Exercise description | Your answer should be every line of the entries that has the string "dummy" in it.
——————————
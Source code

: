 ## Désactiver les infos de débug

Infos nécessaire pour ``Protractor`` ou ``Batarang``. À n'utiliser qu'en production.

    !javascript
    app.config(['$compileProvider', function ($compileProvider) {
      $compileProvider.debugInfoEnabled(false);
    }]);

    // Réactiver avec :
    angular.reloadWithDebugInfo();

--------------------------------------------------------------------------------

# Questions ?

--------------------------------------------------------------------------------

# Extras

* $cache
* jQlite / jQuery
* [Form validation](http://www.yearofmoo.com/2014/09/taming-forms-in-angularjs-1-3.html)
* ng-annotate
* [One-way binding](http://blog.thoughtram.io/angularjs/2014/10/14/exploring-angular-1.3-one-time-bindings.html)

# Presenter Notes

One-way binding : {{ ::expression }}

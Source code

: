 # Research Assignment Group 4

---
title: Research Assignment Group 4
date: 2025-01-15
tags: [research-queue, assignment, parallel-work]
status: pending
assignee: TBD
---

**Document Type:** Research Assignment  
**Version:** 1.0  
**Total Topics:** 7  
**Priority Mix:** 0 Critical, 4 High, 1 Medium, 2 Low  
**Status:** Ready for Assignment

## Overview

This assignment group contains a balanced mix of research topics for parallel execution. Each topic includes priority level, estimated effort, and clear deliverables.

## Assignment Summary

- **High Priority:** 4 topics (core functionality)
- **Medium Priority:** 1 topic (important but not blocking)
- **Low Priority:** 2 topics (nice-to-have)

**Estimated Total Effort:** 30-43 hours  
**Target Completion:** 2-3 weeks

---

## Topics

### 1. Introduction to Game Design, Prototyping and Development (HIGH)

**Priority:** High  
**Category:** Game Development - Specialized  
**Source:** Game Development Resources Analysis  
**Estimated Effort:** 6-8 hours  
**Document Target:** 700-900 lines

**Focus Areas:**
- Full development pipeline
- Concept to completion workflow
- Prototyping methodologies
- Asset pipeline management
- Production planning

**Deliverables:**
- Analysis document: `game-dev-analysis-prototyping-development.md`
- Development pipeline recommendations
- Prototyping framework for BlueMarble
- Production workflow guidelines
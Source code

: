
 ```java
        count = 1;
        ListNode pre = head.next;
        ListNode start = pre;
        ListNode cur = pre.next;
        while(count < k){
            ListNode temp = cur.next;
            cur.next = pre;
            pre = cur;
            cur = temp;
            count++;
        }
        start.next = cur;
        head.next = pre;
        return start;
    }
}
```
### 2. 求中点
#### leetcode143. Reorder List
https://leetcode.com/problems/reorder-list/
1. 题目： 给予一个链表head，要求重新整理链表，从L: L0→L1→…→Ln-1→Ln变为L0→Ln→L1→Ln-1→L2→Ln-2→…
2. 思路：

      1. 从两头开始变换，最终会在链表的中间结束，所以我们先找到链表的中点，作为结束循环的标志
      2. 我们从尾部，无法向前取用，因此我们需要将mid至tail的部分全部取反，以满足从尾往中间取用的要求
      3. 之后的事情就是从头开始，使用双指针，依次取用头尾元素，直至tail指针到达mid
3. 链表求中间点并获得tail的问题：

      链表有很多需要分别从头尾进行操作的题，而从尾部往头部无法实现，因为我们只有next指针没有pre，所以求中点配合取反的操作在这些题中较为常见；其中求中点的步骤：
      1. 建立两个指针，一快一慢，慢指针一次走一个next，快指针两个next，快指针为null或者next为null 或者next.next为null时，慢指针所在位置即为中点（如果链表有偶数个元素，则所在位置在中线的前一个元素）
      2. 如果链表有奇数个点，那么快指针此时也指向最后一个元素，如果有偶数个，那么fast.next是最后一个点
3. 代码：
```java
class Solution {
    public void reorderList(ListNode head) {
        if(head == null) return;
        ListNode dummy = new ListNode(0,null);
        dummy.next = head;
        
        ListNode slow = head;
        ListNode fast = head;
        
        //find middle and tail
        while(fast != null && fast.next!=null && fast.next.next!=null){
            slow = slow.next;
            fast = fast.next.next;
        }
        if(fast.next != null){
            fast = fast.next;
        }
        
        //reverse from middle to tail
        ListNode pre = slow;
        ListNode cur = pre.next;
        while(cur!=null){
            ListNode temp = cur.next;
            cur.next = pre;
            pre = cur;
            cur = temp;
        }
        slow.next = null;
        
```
——————————
Answer to the exercise |
        ListNode dummy = new ListNode(0,null);
        dummy.next = head;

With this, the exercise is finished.